Just when he thought he was out, they pull him back in—though he doesn't say as much, it seems clear that Nino headed north to get out of the orbit of Don Vincenzo and his comrades, but now that he is back, the family is intent on putting Nino's loyalty to the test. The second half of the film becomes a more conventional action picture, whereas the first had been a frisky comedy of social mores—some of the plot turns are abrupt and I don't want to give them away, but you can't help noticing that Nino gets treated much like suicide bombers do before they're dispatched to commit their heinous crimes, with the promise of everlasting glory, for their families here on earth, and for themselves in the hereafter.

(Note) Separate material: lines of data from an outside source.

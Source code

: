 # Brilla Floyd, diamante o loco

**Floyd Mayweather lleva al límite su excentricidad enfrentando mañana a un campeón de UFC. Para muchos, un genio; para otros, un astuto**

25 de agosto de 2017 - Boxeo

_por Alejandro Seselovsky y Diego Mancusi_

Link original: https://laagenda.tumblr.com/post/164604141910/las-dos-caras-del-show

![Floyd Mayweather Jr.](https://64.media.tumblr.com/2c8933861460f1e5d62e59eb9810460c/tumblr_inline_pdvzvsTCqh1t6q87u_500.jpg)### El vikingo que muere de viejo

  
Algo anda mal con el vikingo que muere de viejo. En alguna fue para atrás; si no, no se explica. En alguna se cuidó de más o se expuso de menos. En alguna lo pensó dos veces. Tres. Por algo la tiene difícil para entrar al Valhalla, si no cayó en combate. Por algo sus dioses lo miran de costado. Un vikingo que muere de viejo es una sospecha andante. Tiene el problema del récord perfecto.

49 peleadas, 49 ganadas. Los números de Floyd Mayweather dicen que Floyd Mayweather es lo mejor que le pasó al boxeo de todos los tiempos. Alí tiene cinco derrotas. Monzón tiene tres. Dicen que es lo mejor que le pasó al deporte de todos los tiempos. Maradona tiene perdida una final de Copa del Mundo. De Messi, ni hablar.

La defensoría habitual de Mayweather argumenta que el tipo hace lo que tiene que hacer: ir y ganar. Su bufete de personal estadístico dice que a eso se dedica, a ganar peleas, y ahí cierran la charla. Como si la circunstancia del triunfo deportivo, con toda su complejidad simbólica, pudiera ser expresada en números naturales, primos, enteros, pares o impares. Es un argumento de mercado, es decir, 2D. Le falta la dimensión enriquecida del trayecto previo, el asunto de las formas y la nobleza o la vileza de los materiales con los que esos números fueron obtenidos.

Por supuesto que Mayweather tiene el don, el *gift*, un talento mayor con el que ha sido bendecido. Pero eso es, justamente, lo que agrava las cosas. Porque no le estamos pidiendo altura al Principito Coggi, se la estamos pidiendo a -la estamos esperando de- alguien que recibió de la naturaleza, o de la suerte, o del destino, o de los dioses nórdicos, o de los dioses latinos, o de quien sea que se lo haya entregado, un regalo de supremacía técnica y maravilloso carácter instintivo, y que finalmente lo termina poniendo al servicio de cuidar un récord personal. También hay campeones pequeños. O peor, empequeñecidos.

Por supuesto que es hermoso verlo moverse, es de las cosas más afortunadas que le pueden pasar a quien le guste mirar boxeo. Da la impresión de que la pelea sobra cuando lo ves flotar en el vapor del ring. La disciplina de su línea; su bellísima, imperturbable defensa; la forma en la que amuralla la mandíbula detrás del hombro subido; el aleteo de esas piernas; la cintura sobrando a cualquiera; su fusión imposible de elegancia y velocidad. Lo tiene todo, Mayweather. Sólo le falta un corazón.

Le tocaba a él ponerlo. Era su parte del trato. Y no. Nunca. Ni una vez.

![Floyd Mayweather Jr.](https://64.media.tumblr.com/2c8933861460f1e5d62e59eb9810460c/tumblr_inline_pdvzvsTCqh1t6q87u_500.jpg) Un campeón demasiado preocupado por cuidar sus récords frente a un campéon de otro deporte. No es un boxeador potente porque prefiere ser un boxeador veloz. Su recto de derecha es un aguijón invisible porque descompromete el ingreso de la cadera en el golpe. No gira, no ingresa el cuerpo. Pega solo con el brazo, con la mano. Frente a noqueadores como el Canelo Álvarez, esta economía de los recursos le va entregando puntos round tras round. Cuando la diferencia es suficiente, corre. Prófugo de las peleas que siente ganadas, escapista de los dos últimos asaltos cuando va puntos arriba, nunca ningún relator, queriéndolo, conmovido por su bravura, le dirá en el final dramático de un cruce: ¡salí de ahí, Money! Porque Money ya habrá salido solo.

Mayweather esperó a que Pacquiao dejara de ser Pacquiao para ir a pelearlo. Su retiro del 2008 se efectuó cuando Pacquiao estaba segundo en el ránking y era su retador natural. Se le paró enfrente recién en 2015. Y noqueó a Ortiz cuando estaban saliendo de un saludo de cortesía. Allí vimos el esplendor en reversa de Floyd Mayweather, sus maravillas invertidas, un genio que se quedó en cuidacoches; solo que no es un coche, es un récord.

The movie kind of moves forward in fits and starts, and can be a little unsatisfying—it's neither funny enough to provide lots of belly laughs, nor sufficiently interested in the workings of organized crime to be a wholly successful mob picture. But it's kind of intriguing as a mash-up, with a Neorealist's eye for the Sicilian landscape, a tongue firmly in its cheek while examining familial and social mores, and with enough passing familiarity to take much of the mob's workings for granted. And Sordi helps Lattuada hold the whole thing together—he can be broadly comic, but his Nino never becomes such a buffoon that we lose sight of the fact that first and foremost he's a family man, and wants to protect his little girls. It's not riotous and it's decidedly uneven, but it's clever enough to win over your good will.

Rating for Style: B+
Rating for Substance: B-


Image Transfer

Aspect Ratio1.66:1 - Widescreen
Original Aspect Ratioyes

Image Transfer Review: A glimmering transfer, one that looks as good as any Italian film from the period, and better than most. Location shooting can be unforgiving to some of the film stocks of the 1960s, but the black-and-white photography looks saturated and nuanced throughout. Exemplary work.

Image Transfer Grade: A


Audio Transfer

 LanguageRemote Access
MonoItalian and Sicilianno

Audio Transfer Review: Any Italian you may speak will be sorely tested here, for much of the dialogue is in a heavy Sicilian dialect. Those of us principally reading along with the subtitles are in good stead, though; the mono track is certainly sufficiently clean.

Audio Transfer Grade: B


Disc Extras

Static menu with music
Scene Access with 20 cues and remote access
Subtitles/Captions in English with remote access
2 Original Trailer(s)
1 Documentaries
2 Featurette(s)
Packaging: Amaray
Picture Disc
1 Disc
1-Sided disc(s)
Layers: RSDL

Extra Extras:
  1. gallery of caricatures (see below)
  2. accompanying booklet
  3. color bars
Extras Review: Just a few choice extras, focusing on the film's director. A 1996 Italian television profile (16m:34s) of Lattuada, from a documentary series called Ritratti d'autore (Portraits of Artists), gives us a fine portrait of the man, with his stories, cigars, screenplays and props all in abundance. (Lattuada died in 2005.) The movie found a new audience when it was screened at the 2006 New York Film Festival, and on hand for the festivities was the director's widow, Carla Del Peggio—in an interview (8m:12s) from the festival, she discusses meeting her husband, the making of the film, and also her father, actor Ugo Attanasio. Her son, Alessandro Lattuada, discusses fond memories of his father in an interview (7m:36s) of his own, and particularly goofy on the disc is a gallery of caricatures of many of the film's characters, created by artist Keiko Kimura, for the movie's 2007 theatrical re-release. (One trailer is from the original theatrical run, the other from this re-release.) And the accompanying booklet features an essay on the film by Philip Lopate, and the text of a 1982 interview with the director, conducted by Claudio Camerini.

Extras Grade: C+


Final Comments

A peculiar mixture of genres, with elements of the travelogue, the family comedy and the mob movie, it's not a wholly satisfying film, but its unevenness actually accounts for much of its charm.